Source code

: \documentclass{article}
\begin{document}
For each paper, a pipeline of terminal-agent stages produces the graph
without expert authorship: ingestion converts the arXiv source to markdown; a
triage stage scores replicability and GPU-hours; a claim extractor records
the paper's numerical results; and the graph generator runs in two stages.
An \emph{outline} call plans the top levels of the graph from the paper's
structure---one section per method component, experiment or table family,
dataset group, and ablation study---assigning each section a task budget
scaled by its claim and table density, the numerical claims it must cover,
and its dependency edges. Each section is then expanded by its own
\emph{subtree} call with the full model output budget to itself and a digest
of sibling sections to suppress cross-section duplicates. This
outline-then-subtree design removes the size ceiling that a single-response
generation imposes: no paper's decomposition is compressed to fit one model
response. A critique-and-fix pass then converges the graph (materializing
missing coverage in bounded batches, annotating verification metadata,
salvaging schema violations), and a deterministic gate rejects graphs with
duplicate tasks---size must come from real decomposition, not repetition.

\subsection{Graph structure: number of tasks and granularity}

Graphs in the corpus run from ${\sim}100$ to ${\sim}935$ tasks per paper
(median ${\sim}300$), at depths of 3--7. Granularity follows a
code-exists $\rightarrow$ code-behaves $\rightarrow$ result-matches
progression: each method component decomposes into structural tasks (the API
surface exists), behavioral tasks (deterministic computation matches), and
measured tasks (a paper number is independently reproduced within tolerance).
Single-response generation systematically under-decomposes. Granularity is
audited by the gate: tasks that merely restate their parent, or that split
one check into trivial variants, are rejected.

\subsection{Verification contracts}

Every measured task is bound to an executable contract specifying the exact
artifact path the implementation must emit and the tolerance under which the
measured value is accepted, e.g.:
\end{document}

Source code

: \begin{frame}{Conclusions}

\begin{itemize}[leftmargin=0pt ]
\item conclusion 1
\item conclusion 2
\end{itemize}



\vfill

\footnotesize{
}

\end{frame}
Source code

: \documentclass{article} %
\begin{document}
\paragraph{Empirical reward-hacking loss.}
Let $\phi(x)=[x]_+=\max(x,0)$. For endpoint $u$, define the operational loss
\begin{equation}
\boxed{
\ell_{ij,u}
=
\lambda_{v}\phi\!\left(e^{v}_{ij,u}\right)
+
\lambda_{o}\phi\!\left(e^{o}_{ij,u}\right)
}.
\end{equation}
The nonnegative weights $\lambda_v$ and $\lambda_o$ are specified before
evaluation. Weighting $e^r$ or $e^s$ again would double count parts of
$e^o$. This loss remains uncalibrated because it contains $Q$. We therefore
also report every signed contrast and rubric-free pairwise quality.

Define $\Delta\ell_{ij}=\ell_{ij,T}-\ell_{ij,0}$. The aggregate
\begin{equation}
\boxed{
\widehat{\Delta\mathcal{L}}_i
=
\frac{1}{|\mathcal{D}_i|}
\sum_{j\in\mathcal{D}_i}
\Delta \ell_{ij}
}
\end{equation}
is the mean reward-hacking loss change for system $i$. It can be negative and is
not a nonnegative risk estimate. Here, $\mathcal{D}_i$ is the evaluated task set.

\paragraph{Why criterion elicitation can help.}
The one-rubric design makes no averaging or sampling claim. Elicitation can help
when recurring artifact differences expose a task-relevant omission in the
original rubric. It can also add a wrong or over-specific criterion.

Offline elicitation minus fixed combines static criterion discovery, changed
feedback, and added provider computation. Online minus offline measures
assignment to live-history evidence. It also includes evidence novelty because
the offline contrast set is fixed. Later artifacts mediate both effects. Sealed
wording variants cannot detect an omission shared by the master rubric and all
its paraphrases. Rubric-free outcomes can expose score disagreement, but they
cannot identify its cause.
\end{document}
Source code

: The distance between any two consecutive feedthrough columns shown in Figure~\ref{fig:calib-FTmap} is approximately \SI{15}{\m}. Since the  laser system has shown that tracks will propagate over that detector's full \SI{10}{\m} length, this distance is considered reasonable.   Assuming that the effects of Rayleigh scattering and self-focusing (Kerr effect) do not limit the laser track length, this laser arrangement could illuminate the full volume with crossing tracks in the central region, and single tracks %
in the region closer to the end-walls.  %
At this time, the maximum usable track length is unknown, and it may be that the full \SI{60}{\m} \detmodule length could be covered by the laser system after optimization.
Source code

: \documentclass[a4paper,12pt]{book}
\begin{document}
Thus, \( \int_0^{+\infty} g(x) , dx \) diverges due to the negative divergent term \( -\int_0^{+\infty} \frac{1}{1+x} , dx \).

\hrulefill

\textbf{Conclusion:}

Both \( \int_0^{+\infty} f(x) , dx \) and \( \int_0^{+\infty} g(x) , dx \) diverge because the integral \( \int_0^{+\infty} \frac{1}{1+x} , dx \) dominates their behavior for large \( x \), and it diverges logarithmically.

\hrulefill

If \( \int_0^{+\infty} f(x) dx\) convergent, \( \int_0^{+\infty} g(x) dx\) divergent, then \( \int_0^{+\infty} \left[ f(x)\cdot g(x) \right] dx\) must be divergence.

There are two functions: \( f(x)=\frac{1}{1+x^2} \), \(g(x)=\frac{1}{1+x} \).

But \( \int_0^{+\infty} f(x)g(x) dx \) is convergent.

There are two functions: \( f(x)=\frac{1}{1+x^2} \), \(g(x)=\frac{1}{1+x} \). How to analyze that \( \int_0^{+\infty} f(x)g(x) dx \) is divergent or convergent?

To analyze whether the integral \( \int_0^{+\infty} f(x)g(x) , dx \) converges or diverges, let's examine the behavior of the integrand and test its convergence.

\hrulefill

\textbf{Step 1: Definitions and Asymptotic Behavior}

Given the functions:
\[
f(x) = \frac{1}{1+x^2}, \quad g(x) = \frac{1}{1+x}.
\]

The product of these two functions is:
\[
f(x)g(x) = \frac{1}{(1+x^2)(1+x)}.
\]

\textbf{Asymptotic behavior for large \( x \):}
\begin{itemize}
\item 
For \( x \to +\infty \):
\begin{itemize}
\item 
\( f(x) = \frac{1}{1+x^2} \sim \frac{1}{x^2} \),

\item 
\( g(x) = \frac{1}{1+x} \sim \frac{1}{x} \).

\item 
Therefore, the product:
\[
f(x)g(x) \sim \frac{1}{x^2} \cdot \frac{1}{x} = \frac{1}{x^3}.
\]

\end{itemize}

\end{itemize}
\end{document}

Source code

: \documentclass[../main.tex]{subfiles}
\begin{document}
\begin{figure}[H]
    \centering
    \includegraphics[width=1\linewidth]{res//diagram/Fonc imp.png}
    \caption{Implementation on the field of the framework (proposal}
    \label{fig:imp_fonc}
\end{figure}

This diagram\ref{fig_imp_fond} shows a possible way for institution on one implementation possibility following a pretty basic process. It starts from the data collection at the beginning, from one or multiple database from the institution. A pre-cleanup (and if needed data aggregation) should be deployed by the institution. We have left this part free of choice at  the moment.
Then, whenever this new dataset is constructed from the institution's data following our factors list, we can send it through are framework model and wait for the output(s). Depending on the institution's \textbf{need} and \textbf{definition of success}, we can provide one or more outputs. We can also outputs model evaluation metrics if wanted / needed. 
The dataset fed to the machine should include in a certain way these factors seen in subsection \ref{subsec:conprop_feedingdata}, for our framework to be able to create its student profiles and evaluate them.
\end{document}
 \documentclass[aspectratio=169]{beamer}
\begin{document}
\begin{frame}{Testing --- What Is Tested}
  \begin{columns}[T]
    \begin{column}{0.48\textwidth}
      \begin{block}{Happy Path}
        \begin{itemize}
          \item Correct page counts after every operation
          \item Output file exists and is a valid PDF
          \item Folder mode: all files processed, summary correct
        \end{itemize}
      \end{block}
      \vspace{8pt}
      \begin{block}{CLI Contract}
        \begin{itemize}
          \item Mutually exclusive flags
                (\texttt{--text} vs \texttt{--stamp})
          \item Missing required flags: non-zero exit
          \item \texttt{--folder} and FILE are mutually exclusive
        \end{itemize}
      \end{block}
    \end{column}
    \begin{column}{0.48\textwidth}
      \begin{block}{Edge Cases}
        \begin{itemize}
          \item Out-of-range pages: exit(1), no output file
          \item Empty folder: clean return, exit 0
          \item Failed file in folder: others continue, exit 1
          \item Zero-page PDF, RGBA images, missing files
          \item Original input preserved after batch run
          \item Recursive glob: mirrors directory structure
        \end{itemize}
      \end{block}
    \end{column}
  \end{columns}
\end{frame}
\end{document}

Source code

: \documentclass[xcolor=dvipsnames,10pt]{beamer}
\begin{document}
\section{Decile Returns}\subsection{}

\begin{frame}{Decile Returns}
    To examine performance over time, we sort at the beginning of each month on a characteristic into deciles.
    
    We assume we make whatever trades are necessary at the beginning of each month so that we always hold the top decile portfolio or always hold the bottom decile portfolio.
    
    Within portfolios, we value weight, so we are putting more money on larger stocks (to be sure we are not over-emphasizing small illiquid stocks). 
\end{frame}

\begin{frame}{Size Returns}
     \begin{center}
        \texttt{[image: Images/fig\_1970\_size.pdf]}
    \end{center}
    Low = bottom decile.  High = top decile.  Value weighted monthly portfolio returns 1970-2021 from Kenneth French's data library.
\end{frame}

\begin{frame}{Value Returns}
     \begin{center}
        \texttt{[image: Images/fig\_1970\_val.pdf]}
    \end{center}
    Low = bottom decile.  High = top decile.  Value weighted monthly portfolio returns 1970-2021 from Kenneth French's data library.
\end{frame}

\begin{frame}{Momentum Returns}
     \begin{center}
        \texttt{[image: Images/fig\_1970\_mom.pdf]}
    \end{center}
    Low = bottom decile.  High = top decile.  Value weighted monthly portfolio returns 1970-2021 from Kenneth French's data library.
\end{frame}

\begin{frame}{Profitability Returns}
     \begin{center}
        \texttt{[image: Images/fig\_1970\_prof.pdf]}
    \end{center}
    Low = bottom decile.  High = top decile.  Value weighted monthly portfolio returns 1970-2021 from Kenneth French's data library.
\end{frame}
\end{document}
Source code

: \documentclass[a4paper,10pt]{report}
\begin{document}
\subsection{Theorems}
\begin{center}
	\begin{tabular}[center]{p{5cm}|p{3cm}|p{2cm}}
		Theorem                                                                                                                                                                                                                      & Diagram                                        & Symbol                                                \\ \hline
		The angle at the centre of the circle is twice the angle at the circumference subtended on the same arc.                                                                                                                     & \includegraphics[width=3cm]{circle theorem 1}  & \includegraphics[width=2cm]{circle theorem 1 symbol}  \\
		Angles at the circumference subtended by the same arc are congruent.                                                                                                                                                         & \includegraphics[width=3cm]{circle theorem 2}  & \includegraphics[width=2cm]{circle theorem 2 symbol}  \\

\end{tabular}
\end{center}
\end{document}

■ Activity ■
Copy every line where the word "measured" is present in the entries above.

■ Completed task ■
measured tasks (a paper number is independently reproduced within tolerance).
Every measured task is bound to an executable contract specifying the exact
measured value is accepted, e.g.:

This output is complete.